Do you want to improve your mental performance? Lets say you already have great memory, or you are trying to learn a new language or become better at math. Pick up a ping pong and practice it and get better at it. At the same time your math and your memory will get even better too and every other mental skill with it.
This applies to any kind of skillful activity.
So why is playing violin not part of proffesional tennis players workout?
It actually is and isn’t.
Professional performance tennis player or any other professional athlete already practices for more than 5 hours every day all kinds of skills like service, volley, overhead and so on – skills related to his specific athletic orientation. After 5 hours of intense practice on tennis court he goes to the gym to do some strengthening exercises, then he stretches for 30 minutes and puts some ice on hurting joints. After that he meets coach at the video room and they analyze the workout or other players game he might be facing soon, they talk about a tactic and so on.
After 8 hours of some form of playing, analyzing, talking tennis and conditioning, professional athlete comes home and wants to have a little bit of life beside tennis. The last thing he wants to do is to spend an extra 1 hour playing soccer, playing piano, or learning Spanish just because he has to to improve his game even further. Even do, these skills would help improoving his game. But he is already practicing his specialization on such a high time consuming level, that he prefers to do some fun stuff or rather to spent time with his family. Life is not only about tennis for him and he wants to do something not related to his performance increase.
But, if he suddenly starts enjoying figure skating and he will hang out with his friends on the ice-skate ring on his time off learning Triple Axel, it will improve his tennis game.
What I am trying to say here is, that there are virtually no limits to your improvement at anything with lots of practice and learning new skills forever. It only depends on how much time you have and your willingness to struggle through learning new skills. And that could be very discouraging, hard and unpleasant.
Constantly learning new skills creates certain brain interconnections of nerves responsible for these skills and that will improve every single one of them at the same time.
So if you think, you already did maximum for your physical and mental performance, you’re wrong. In fact, you are just at the beginning. The time you stop learning new difficult physical and mental skills, you stop increasing your overall performance. And if you stop trying completely it will deteriorate fast at every level.
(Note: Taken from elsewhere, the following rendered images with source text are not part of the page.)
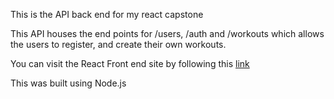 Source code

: <p> This is the API back end for my react capstone</p>


<p>This API houses the end points for /users, /auth and /workouts which allows the users to register, and create their own workouts.

<p>You can visit the React Front end site by following this <a href="https://enigmatic-anchorage-97005.herokuapp.com/">link</a></p>



<p> This was built using Node.js</p> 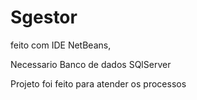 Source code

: # Sgestor

feito com IDE NetBeans, 

Necessario Banco de dados SQlServer

Projeto foi feito para atender os processos 
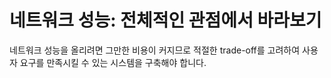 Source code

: # 네트워크 성능: 전체적인 관점에서 바라보기

네트워크 성능을 올리려면 그만한 비용이 커지므로 적절한 trade-off를 고려하여 사용자 요구를 만족시킬 수 있는 시스템을 구축해야 합니다.
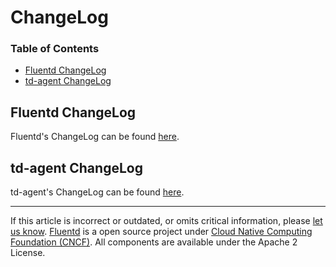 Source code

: 


ChangeLog
=========


### Table of Contents

-   [Fluentd ChangeLog](#fluentd-changelog)
-   [td-agent ChangeLog](#td-agent-changelog)

Fluentd ChangeLog
-----------------

Fluentd's ChangeLog can be found
[here](https://github.com/fluent/fluentd/blob/master/CHANGELOG.md).

td-agent ChangeLog
------------------

td-agent's ChangeLog can be found
[here](http://docs.treasuredata.com/articles/td-agent-changelog).


------------------------------------------------------------------------

If this article is incorrect or outdated, or omits critical information,
please [let us
know](https://github.com/fluent/fluentd-docs/issues?state=open).
[Fluentd](http://www.fluentd.org/) is a open source project under [Cloud
Native Computing Foundation (CNCF)](https://cncf.io/). All components
are available under the Apache 2 License.
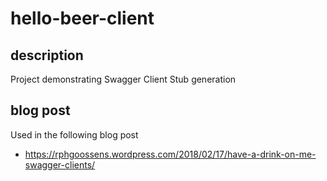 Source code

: # hello-beer-client

## description
Project demonstrating Swagger Client Stub generation

## blog post
Used in the following blog post
* https://rphgoossens.wordpress.com/2018/02/17/have-a-drink-on-me-swagger-clients/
Sorry to remind you these simple fact, but yes, these process never ends. And it is a hard work you have to go through to maintain and improve your performance.
Example of new skills to learn to improve your overall performance:
- Ice skating
- 3 ball juggling
- Chess playing
- Guitar, piano and other instrument playing
- Ping pong playing
- Tennis playing
- Learning Spanish, Chinese or other language
- Learning how to swim all 4 strokes – Breaststroke, backstroke, butterfly, free style
- Windsurfing
- Surfing
- Learning to dance all kinds of dances
- Rollerblading
- Painting
- Writing
- Basketball playing
- Gymnastics
- Yoga
- And many, many others.
Right now, learning playing guitar, learning kite boarding, and getting better at playing chess, possibly learning Spanish is on my list of new activities to learn. The vision that all of these new skills when practiced and improved will improve the performance in skills I already have keeps me going.
I know it is time consuming and not everybody has time to do that. But I urge you to try to find that time. 30 minutes per day is good, one hour is better to set for learning a new skills. It’s necessary and very important.
If you are one of those people that have plenty of time and you are bored, stop wasting that time and start learning and practicing and you’ll increase your overall mental and physical performance. Beside, your brain and your body is begging you to do just that. They want to struggle and learn to stay healthy, fit and performing on theirs highest levels possible.